▶ [WHAT TO WORK ON]: Only lines holding "examples" are needed; copy each of them from the data below.

Content starts

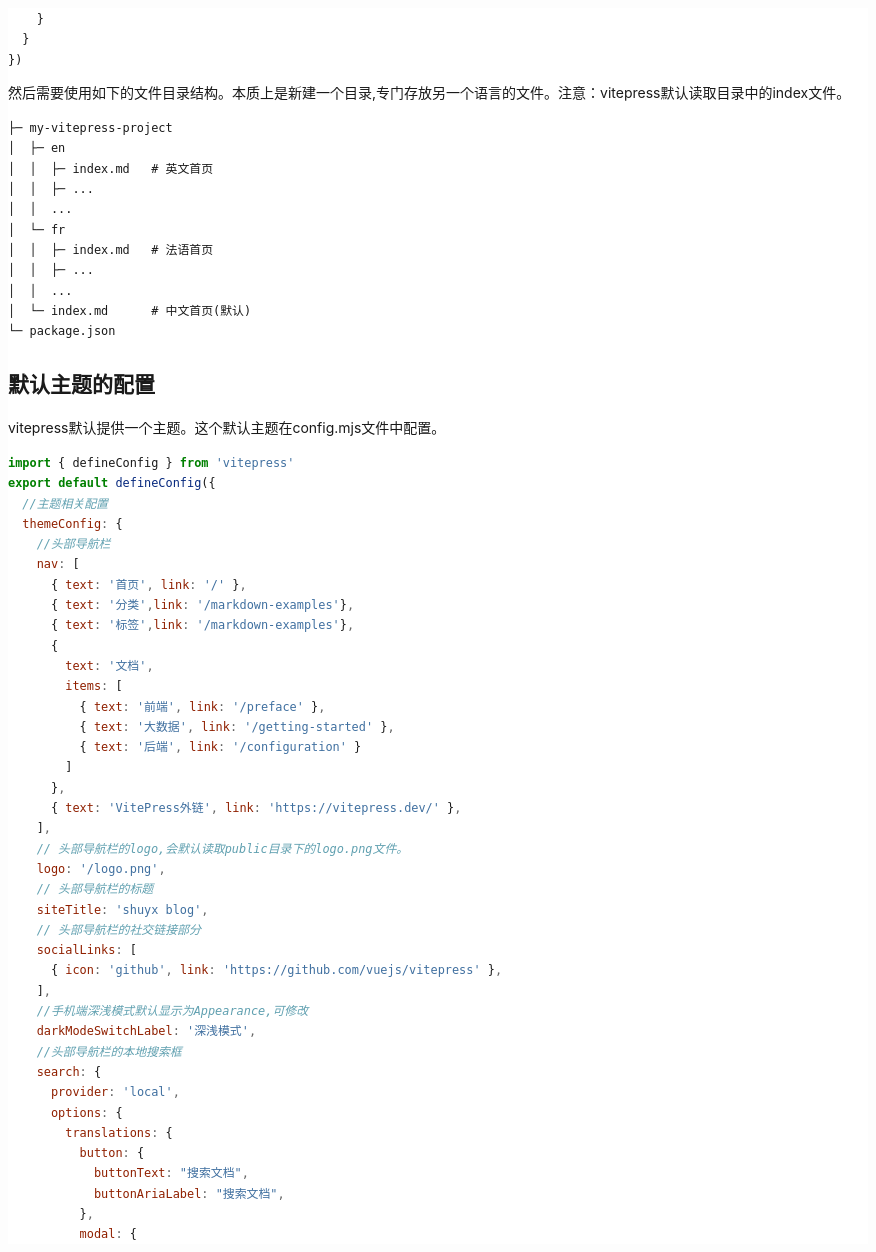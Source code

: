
 ```js
    }
  }
})
```

然后需要使用如下的文件目录结构。本质上是新建一个目录,专门存放另一个语言的文件。注意：vitepress默认读取目录中的index文件。

```
├─ my-vitepress-project
│  ├─ en
│  │  ├─ index.md   # 英文首页
│  │  ├─ ...
│  │  ...
│  └─ fr
│  │  ├─ index.md   # 法语首页
│  │  ├─ ...
│  │  ...  
│  └─ index.md      # 中文首页(默认)
└─ package.json
```

## 默认主题的配置

vitepress默认提供一个主题。这个默认主题在config.mjs文件中配置。

```js
import { defineConfig } from 'vitepress'
export default defineConfig({
  //主题相关配置
  themeConfig: {
    //头部导航栏
    nav: [
      { text: '首页', link: '/' },
      { text: '分类',link: '/markdown-examples'},
      { text: '标签',link: '/markdown-examples'},
      {
        text: '文档',
        items: [
          { text: '前端', link: '/preface' },
          { text: '大数据', link: '/getting-started' },
          { text: '后端', link: '/configuration' }
        ]
      },
      { text: 'VitePress外链', link: 'https://vitepress.dev/' },
    ],
    // 头部导航栏的logo,会默认读取public目录下的logo.png文件。
    logo: '/logo.png',
    // 头部导航栏的标题
    siteTitle: 'shuyx blog',
    // 头部导航栏的社交链接部分
    socialLinks: [
      { icon: 'github', link: 'https://github.com/vuejs/vitepress' },
    ],
    //手机端深浅模式默认显示为Appearance,可修改
    darkModeSwitchLabel: '深浅模式', 
    //头部导航栏的本地搜索框
    search: { 
      provider: 'local',
      options: {
        translations: {
          button: {
            buttonText: "搜索文档",
            buttonAriaLabel: "搜索文档",
          },
          modal: {
```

Content ends

▶ [SOLUTION]:
      { text: '分类',link: '/markdown-examples'},
      { text: '标签',link: '/markdown-examples'},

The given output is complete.